The microlensing method looks for the effects of gravity on the light from a star. It is a good way of finding objects that are very faint.
Gravity is the result of mass warping and curving the fabric of time and space. You can think of it like a bowling ball on a trampoline. The ball will distort the material.
Light travels in a straight line. Gravitational lensing takes place when light follows the curve of the fabric of time and space. The light is bent and focused. The result is like looking through a huge magnifying glass. Really massive objects like black holes, produce the biggest effect. However, less massive objects like stars and planets can also cause a small effect, called microlensing.

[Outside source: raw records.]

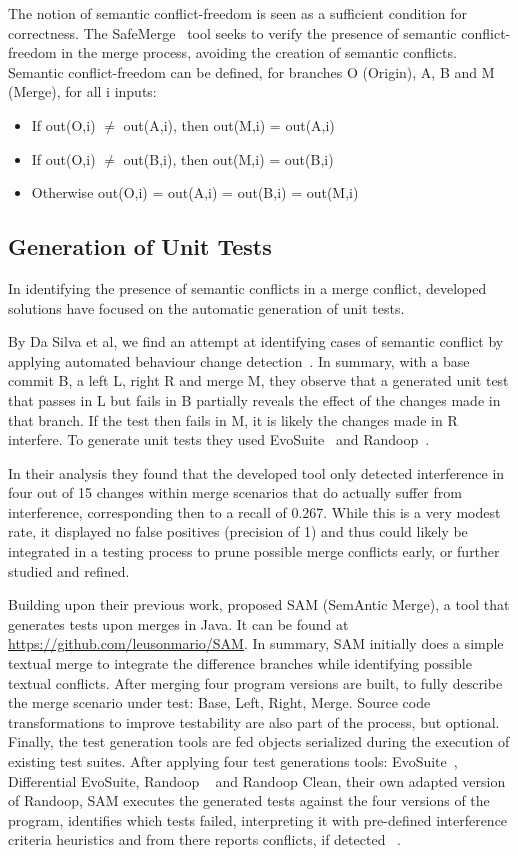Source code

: The notion of semantic conflict-freedom is seen as a sufficient condition for correctness. The SafeMerge~\cite{kn:safemerge} tool seeks to verify the presence of semantic conflict-freedom in the merge process, avoiding the creation of semantic conflicts. Semantic conflict-freedom can be defined, for branches O (Origin), A, B and M (Merge), for all i inputs:
\begin{itemize}
  \item If out(O,i) $\neq$ out(A,i), then out(M,i) = out(A,i)
  \item If out(O,i) $\neq$ out(B,i), then out(M,i) = out(B,i)
  \item Otherwise out(O,i) = out(A,i) = out(B,i) = out(M,i)
\end{itemize}

\subsection{Generation of Unit Tests}

In identifying the presence of semantic conflicts in a merge conflict, developed solutions have focused on the automatic generation of unit tests.

By Da Silva et al, we find an attempt at identifying cases of semantic conflict by applying automated behaviour change detection~\cite{kn:leuson}. In summary, with a base commit B, a left L, right R and merge M, they observe that a generated unit test that passes in L but fails in B partially reveals the effect of the changes made in that branch. If the test then fails in M, it is likely the changes made in R interfere. To generate unit tests they used EvoSuite~\cite{kn:evosuite} and Randoop~\cite{kn:randoop}.

In their analysis they found that the developed tool only detected interference in four out of 15 changes within merge scenarios that do actually suffer from interference, corresponding then to a recall of 0.267. While this is a very modest rate, it displayed no false positives (precision of 1) and thus could likely be integrated in a testing process to prune possible merge conflicts early, or further studied and refined.

 Building upon their previous work, \citet{kn:leuson2} proposed SAM (SemAntic Merge), a tool that generates tests upon merges in Java. It can be found at \url{https://github.com/leusonmario/SAM}. In summary, SAM initially does a simple textual merge to integrate the difference branches while identifying possible textual conflicts. After merging four program versions are built, to fully describe the merge scenario under test: Base, Left, Right, Merge. Source code transformations to improve testability are also part of the process, but optional. Finally, the test generation tools are fed objects serialized during the execution of existing test suites. After applying four test generations tools: EvoSuite~\cite{kn:evosuite}, Differential EvoSuite, Randoop ~\cite{kn:randoop} and Randoop Clean, their own adapted version of Randoop, SAM executes the generated tests against the four versions of the program, identifies which tests failed, interpreting it with pre-defined interference criteria heuristics and from there reports conflicts, if detected ~\cite{kn:leuson2}.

We see microlensing events when the gravity of an exoplanet and its star acts like a lens. As the planet and its star pass between Earth and a more distant star, light from the more distant star is bent and magnified.
If the nearer star has an exoplanet, then the planet's gravity will add to the lensing effect. It will create a specific 'blip' in the light from the distant star.
This method requires the 2 stars to be almost exactly aligned as seen from Earth. For individual stars, the chances of this are very low. These alignments are once-in-a-lifetime events and only last for days or sometimes weeks. So to find an exoplanet, we must monitor a huge number of stars. The chances of success increase if we look for planets between Earth and the centre of the Milky Way. This is because there are more background stars towards the centre of the galaxy.
According to NASA's Exoplanet Census, about 3% of known exoplanets were found using microlensing.